Wednesday, September 22, 2010

Fight - Move - Float

At a recent task analysis workshop I was running one of the process operators, who was ex-navy, told me that warships have three modes of operation. They are Fight, Move and Float.

It occurs to me that there may be a case to identify explicit modes of operation at industrial facilities. I'm blogging this now as a prompt for me to give it some thought.

I've had a quick google and only found a couple of references to this philosophy.

The Australian Navy's Semaphore Issue 10, August 2008 says these modes are fundamental in the design of warships.

Parliamentary Candidate Richard Mollet refers to it in his blog saying that the Navy use it to decide command priorities.

According to Wikipedia page for Canadian Navy mottos "Innare Progredi Bellare" is Latin for To Float, to Move, to Fight

Wednesday, September 15, 2010

World Cup TV gaffe 'caused by human error'

According to the BBC Website on 23 August 2010

An "unfortunate error" in a control centre led to ITV HD viewers seeing a car advert instead Steven Gerrard's goal four minutes into the England v USA match on 12 June.

ITV stated that it took additional measures after the incident to ensure it could not happen again, including manufacturing special covers to avoid accidental activation of equipment.

BA passengers told in error of imminent crash

Article in The Independent by James Corcut 28 August 2010

Passengers on a British Airways flight were told they were about to crash into the sea after the message "This is an emergency. We may shortly need to make an emergency landing on water" was played in error.

BA said it was investigating the incident but denied reports that the message was triggered in error by one of the pilots. A spokesman added: "We would like to apologise to passengers."

If it was not pilot error, I wonder what caused it. If it was computer error, that seems more worrying.
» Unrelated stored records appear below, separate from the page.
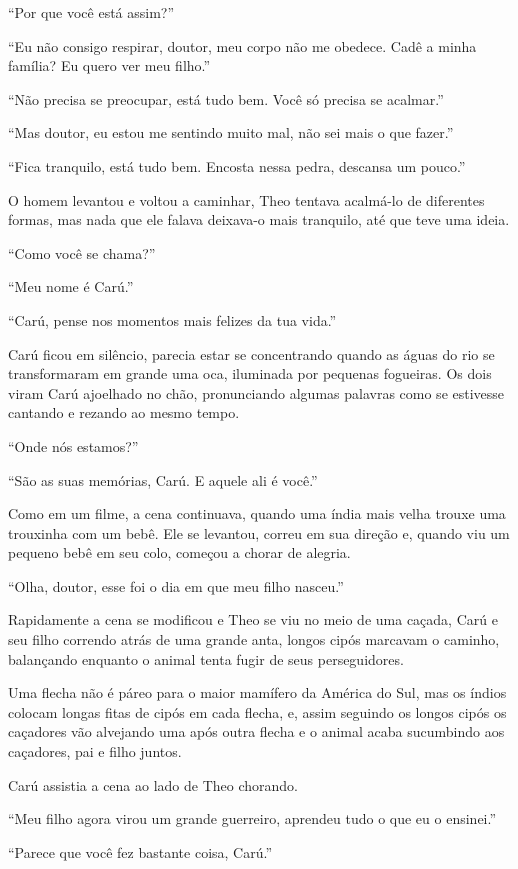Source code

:``Por que você está assim?''

``Eu não consigo respirar, doutor, meu corpo não me obedece. Cadê a
minha família? Eu quero ver meu filho.''

``Não precisa se preocupar, está tudo bem. Você só precisa se acalmar.''

``Mas doutor, eu estou me sentindo muito mal, não sei mais o que
fazer.''

``Fica tranquilo, está tudo bem. Encosta nessa pedra, descansa um
pouco.''

O homem levantou e voltou a caminhar, Theo tentava acalmá-lo de
diferentes formas, mas nada que ele falava deixava-o mais tranquilo, até
que teve uma ideia.

``Como você se chama?''

``Meu nome é Carú.''

``Carú, pense nos momentos mais felizes da tua vida.''

Carú ficou em silêncio, parecia estar se concentrando quando as águas do
rio se transformaram em grande uma oca, iluminada por pequenas
fogueiras. Os dois viram Carú ajoelhado no chão, pronunciando algumas
palavras como se estivesse cantando e rezando ao mesmo tempo.

``Onde nós estamos?''

``São as suas memórias, Carú. E aquele ali é você.''

Como em um filme, a cena continuava, quando uma índia mais velha trouxe
uma trouxinha com um bebê. Ele se levantou, correu em sua direção e,
quando viu um pequeno bebê em seu colo, começou a chorar de alegria.

``Olha, doutor, esse foi o dia em que meu filho nasceu.''

Rapidamente a cena se modificou e Theo se viu no meio de uma caçada,
Carú e seu filho correndo atrás de uma grande anta, longos cipós
marcavam o caminho, balançando enquanto o animal tenta fugir de seus
perseguidores.

Uma flecha não é páreo para o maior mamífero da América do Sul, mas os
índios colocam longas fitas de cipós em cada flecha, e, assim seguindo
os longos cipós os caçadores vão alvejando uma após outra flecha e o
animal acaba sucumbindo aos caçadores, pai e filho juntos.

Carú assistia a cena ao lado de Theo chorando.

``Meu filho agora virou um grande guerreiro, aprendeu tudo o que eu o
ensinei.''

``Parece que você fez bastante coisa, Carú.''

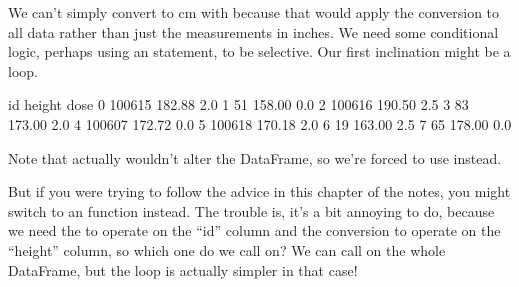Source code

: \documentclass[letterpaper,10pt,english]{jupyterBook}
\begin{document}
\sphinxAtStartPar
We can’t simply convert to cm with  because that would apply the conversion to all data rather than just the measurements in inches.  We need some conditional logic, perhaps using an  statement, to be selective.  Our first inclination might be a loop.

\begin{sphinxVerbatim}[commandchars=\\\{\}]
  

   
     \PYG{p}{[}\PYG{p}{]}    
        \PYG{p}{[}\PYG{p}{]}  
\end{sphinxVerbatim}

\begin{sphinxVerbatim}[commandchars=\\\{\}]
       id  height  dose
0  100615  182.88   2.0
1      51  158.00   0.0
2  100616  190.50   2.5
3      83  173.00   2.0
4  100607  172.72   0.0
5  100618  170.18   2.0
6      19  163.00   2.5
7      65  178.00   0.0
\end{sphinxVerbatim}

\sphinxAtStartPar
Note that  actually wouldn’t alter the DataFrame, so we’re forced to use  instead.

\sphinxAtStartPar
But if you were trying to follow the advice in this chapter of the notes, you might switch to an  function instead.  The trouble is, it’s a bit annoying to do, because we need the  to operate on the “id” column and the conversion to operate on the “height” column, so which one do we call  on?  We can call  on the whole DataFrame, but the loop is actually simpler in that case!
\end{document}
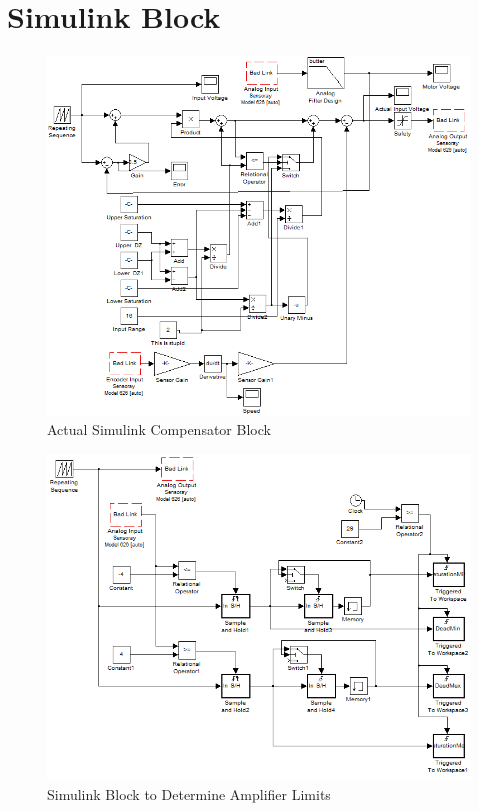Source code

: \section{Simulink Block}

\begin{figure}[h]
    \centering
    \includegraphics[width=.95\textwidth]{images/Simulink.PNG}
    \caption{Actual Simulink Compensator Block}
    \label{fig:simulink}
\end{figure}

\begin{figure}[h]
    \centering
    \includegraphics[width=.95\textwidth]{images/SimulinkFinder.PNG}
    \caption{Simulink Block to Determine Amplifier Limits}
    \label{fig:simulinkfinder}
\end{figure}
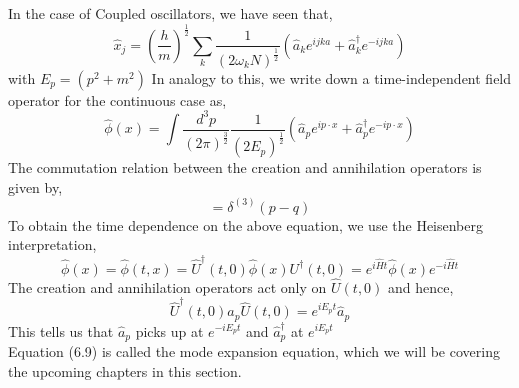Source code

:  In the case of Coupled oscillators, we have seen that, 
 \begin{equation}
     \hat{x}_{j} = (\frac{h}{m})^{\frac{1}{2}} \sum_{k} \frac{1}{(2 \omega_{k} N )^{\frac{1}{2}}} (\hat{a}_{k}e^{ijka} + \hat{a}^{\dagger}_{k}e^{-ijka}) 
 \end{equation}
 with $E_{p}= (p^{2}+m^{2})$
 In analogy to this, we write down a time-independent field operator for the continuous case as, 
 \begin{equation}
     \hat{\phi}(x) = \int\frac{d^{3}p}{(2\pi)^{\frac{3}{2}}} \frac{1}{(2 E_{p})^{\frac{1}{2}}} (\hat{a}_{p}e^{ip \cdot x} + \hat{a}^{\dagger}_{p}e^{-ip \cdot x})
 \end{equation}
 The commutation relation between the creation and annihilation operators is given by, 
 \begin{equation}
     [\hat{a}_{p}, \hat{a}^{\dagger}_{q}] = \delta^{(3)}(p-q)
 \end{equation}
 To obtain the time dependence on the above equation, we use the Heisenberg interpretation, 
 \begin{equation}
     \hat{\phi}(x) = \hat{\phi}(t,x) = \hat{U}^{\dagger}(t,0) \hat{\phi}(x) {U}^{\dagger}(t,0) = e^{i \hat{H}t} \hat{\phi}(x) e^{-i \hat{H}t}
 \end{equation}
 The creation and annihilation operators act only on $\hat{U}(t,0)$ and hence, 
 \begin{equation}
     \hat{U}^{\dagger}(t,0) a_{p} \hat{U}(t,0) = e^{iE_{p}t} \hat{a}_{p}
 \end{equation}
 This tells us that $\hat{a}_{p}$ picks up at $ e^{-iE_{p}t}$ and $\hat{a}^{\dagger}_{p}$ at $ e^{iE_{p}t}$ \\
 Equation (6.9) is called the mode expansion equation, which we will be covering the upcoming chapters in this section.
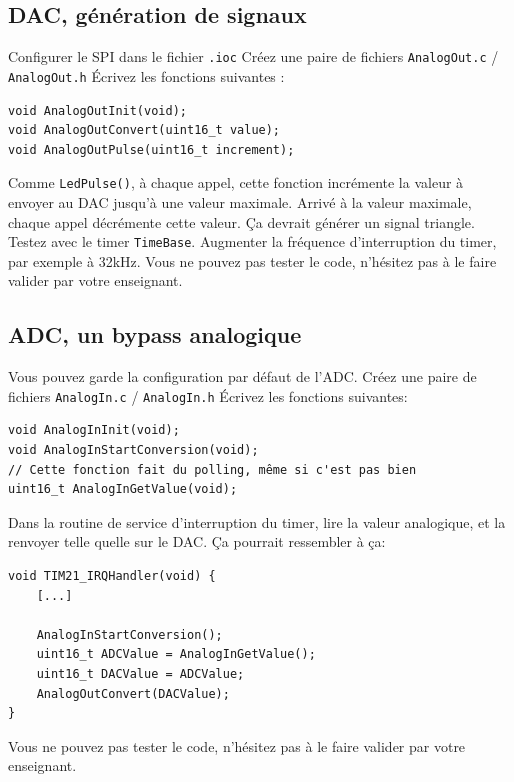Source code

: \documentclass[12pt,%
addpoints,%
]{exam}
\begin{document}
\subsection{DAC, génération de signaux}
\begin{questions}
	\question Configurer le SPI dans le fichier \texttt{.ioc}
	\question Créez une paire de fichiers \texttt{AnalogOut.c} / \texttt{AnalogOut.h}
	\question Écrivez les fonctions suivantes :
	\begin{verbatim}
void AnalogOutInit(void);
void AnalogOutConvert(uint16_t value);
void AnalogOutPulse(uint16_t increment);
	\end{verbatim}
	Comme \texttt{LedPulse()}, à chaque appel, cette fonction incrémente la valeur à envoyer au DAC jusqu'à une valeur maximale. 
	Arrivé à la valeur maximale, chaque appel décrémente cette valeur.
	Ça devrait générer un signal triangle.
	\question Testez avec le timer \texttt{TimeBase}. Augmenter la fréquence d'interruption du timer, par exemple à 32kHz.
	\question Vous ne pouvez pas tester le code, n'hésitez pas à le faire valider par votre enseignant.
\end{questions}

\subsection{ADC, un bypass analogique}
\begin{questions}
	\question Vous pouvez garde la configuration par défaut de l'ADC.
	\question Créez une paire de fichiers \texttt{AnalogIn.c} / \texttt{AnalogIn.h}
	\question Écrivez les fonctions suivantes:
	\begin{verbatim}
void AnalogInInit(void);
void AnalogInStartConversion(void);
// Cette fonction fait du polling, même si c'est pas bien
uint16_t AnalogInGetValue(void);
	\end{verbatim}
	\question Dans la routine de service d'interruption du timer, lire la valeur analogique, et la renvoyer telle quelle sur le DAC. Ça pourrait ressembler à ça:
	\begin{verbatim}
void TIM21_IRQHandler(void) {
    [...]

    AnalogInStartConversion();
    uint16_t ADCValue = AnalogInGetValue();
    uint16_t DACValue = ADCValue;
    AnalogOutConvert(DACValue);
}
	\end{verbatim}
	\question Vous ne pouvez pas tester le code, n'hésitez pas à le faire valider par votre enseignant.

\end{questions}
\end{document}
Simulator training flaws tied to airline crashes

Article in USA Today by Alan Levin 31 August 2010

According to the paper's analysis, "Flaws in flight simulator training helped trigger some of the worst airline accidents in the past decade. More than half of the 522 fatalities in U.S. airline accidents since 2000 have been linked to problems with simulators".

One problem is that in rare but critical instances simulators can trick pilots into habits that lead to catastrophic mistakes. For example, many simulators make difficult take offs, such as in gusty cross-winds, seem far easier than in the real world. But people may not be told told that simulators are inaccurate.

According to Kevin Darcy, an aviation safety consultant "It's really important to know how that data is programmed and where the holes are. Otherwise you are fooling yourself."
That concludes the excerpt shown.